* **Excerpted data**
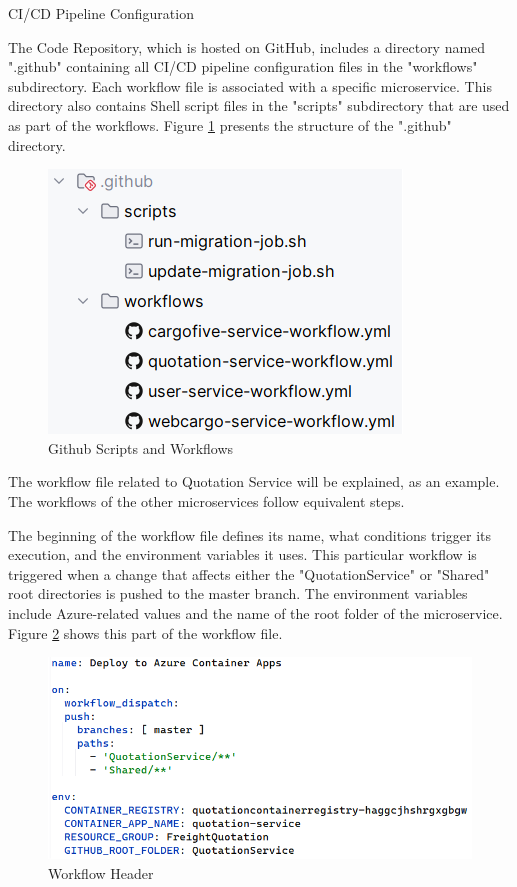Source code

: \documentclass[12pt, reqno, oneside]{amsbook}
\makeatletter
\def\section{\@startsection{section}{1}%
      \z@{.5\linespacing\@plus.7\linespacing}{.25\linespacing}%
      {\normalfont\bfseries\flushleft}}
\theoremstyle{definition}
\theoremstyle{definition}
\numberwithin{section}{chapter}
\numberwithin{table}{chapter}
\numberwithin{figure}{chapter}
\makeatother
\begin{document}
\section{\texorpdfstring{\ac{CI/CD}}{CI/CD} Pipeline Configuration}

The Code Repository, which is hosted on GitHub, includes a directory named ".github" containing all \ac{CI/CD} pipeline configuration files in the "workflows" subdirectory. Each workflow file is associated with a specific microservice. This directory also contains Shell script files in the "scripts" subdirectory that are used as part of the workflows. Figure \ref{Figure:GithubScriptsAndWorkflows} presents the structure of the ".github" directory.

\begin{figure}[H]
  \centering
  \includegraphics[width=0.6\linewidth]{images/GithubScriptsAndWorkflows.png}
  \caption{\label{Figure:GithubScriptsAndWorkflows}Github Scripts and Workflows}
\end{figure}

The workflow file related to Quotation Service will be explained, as an example. The workflows of the other microservices follow equivalent steps.

The beginning of the workflow file defines its name, what conditions trigger its execution, and the environment variables it uses. This particular workflow is triggered when a change that affects either the "QuotationService" or "Shared" root directories is pushed to the master branch. The environment variables include Azure-related values and the name of the root folder of the microservice. Figure \ref{Figure:GithubWorkflowHeader} shows this part of the workflow file.

\begin{figure}[H]
  \centering
  \includegraphics[width=0.9\linewidth]{images/GithubWorkflowHeader.png}
  \caption{\label{Figure:GithubWorkflowHeader}Workflow Header}
\end{figure}
\end{document}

* **Work request**
Every entry above is to be repeated word for word, with all pictures omitted.

* **Written solution**
Source code

: \documentclass[12pt, reqno, oneside]{amsbook}
\makeatletter
\def\section{\@startsection{section}{1}%
      \z@{.5\linespacing\@plus.7\linespacing}{.25\linespacing}%
      {\normalfont\bfseries\flushleft}}
\theoremstyle{definition}
\theoremstyle{definition}
\numberwithin{section}{chapter}
\numberwithin{table}{chapter}
\numberwithin{figure}{chapter}
\makeatother
\begin{document}
\section{\texorpdfstring{\ac{CI/CD}}{CI/CD} Pipeline Configuration}

The Code Repository, which is hosted on GitHub, includes a directory named ".github" containing all \ac{CI/CD} pipeline configuration files in the "workflows" subdirectory. Each workflow file is associated with a specific microservice. This directory also contains Shell script files in the "scripts" subdirectory that are used as part of the workflows. Figure \ref{Figure:GithubScriptsAndWorkflows} presents the structure of the ".github" directory.

\begin{figure}[H]
  \centering
  \includegraphics[width=0.6\linewidth]{images/GithubScriptsAndWorkflows.png}
  \caption{\label{Figure:GithubScriptsAndWorkflows}Github Scripts and Workflows}
\end{figure}

The workflow file related to Quotation Service will be explained, as an example. The workflows of the other microservices follow equivalent steps.

The beginning of the workflow file defines its name, what conditions trigger its execution, and the environment variables it uses. This particular workflow is triggered when a change that affects either the "QuotationService" or "Shared" root directories is pushed to the master branch. The environment variables include Azure-related values and the name of the root folder of the microservice. Figure \ref{Figure:GithubWorkflowHeader} shows this part of the workflow file.

\begin{figure}[H]
  \centering
  \includegraphics[width=0.9\linewidth]{images/GithubWorkflowHeader.png}
  \caption{\label{Figure:GithubWorkflowHeader}Workflow Header}
\end{figure}
\end{document}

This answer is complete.